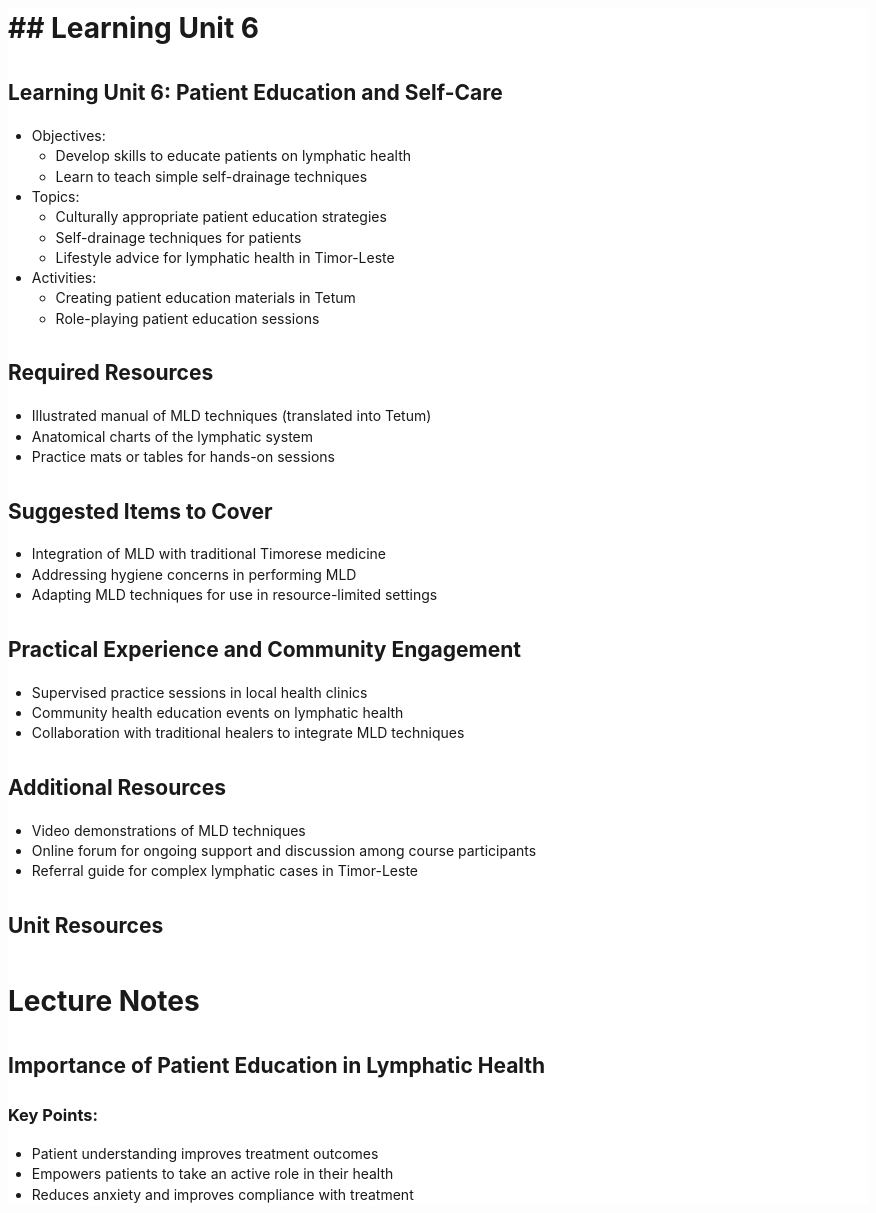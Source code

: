 # ## Learning Unit 6

## Learning Unit 6: Patient Education and Self-Care
- Objectives:
  * Develop skills to educate patients on lymphatic health
  * Learn to teach simple self-drainage techniques
- Topics:
  * Culturally appropriate patient education strategies
  * Self-drainage techniques for patients
  * Lifestyle advice for lymphatic health in Timor-Leste
- Activities:
  * Creating patient education materials in Tetum
  * Role-playing patient education sessions

## Required Resources
- Illustrated manual of MLD techniques (translated into Tetum)
- Anatomical charts of the lymphatic system
- Practice mats or tables for hands-on sessions

## Suggested Items to Cover
- Integration of MLD with traditional Timorese medicine
- Addressing hygiene concerns in performing MLD
- Adapting MLD techniques for use in resource-limited settings

## Practical Experience and Community Engagement
- Supervised practice sessions in local health clinics
- Community health education events on lymphatic health
- Collaboration with traditional healers to integrate MLD techniques

## Additional Resources
- Video demonstrations of MLD techniques
- Online forum for ongoing support and discussion among course participants
- Referral guide for complex lymphatic cases in Timor-Leste

## Unit Resources

# Lecture Notes

## Importance of Patient Education in Lymphatic Health

### Key Points:
- Patient understanding improves treatment outcomes
- Empowers patients to take an active role in their health
- Reduces anxiety and improves compliance with treatment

◆ **PROBLEM DETAILS**:
Look through the data above. Copy every line with the string "sessions" in it.

◆ **RESPONSE**:
  * Role-playing patient education sessions
- Practice mats or tables for hands-on sessions
- Supervised practice sessions in local health clinics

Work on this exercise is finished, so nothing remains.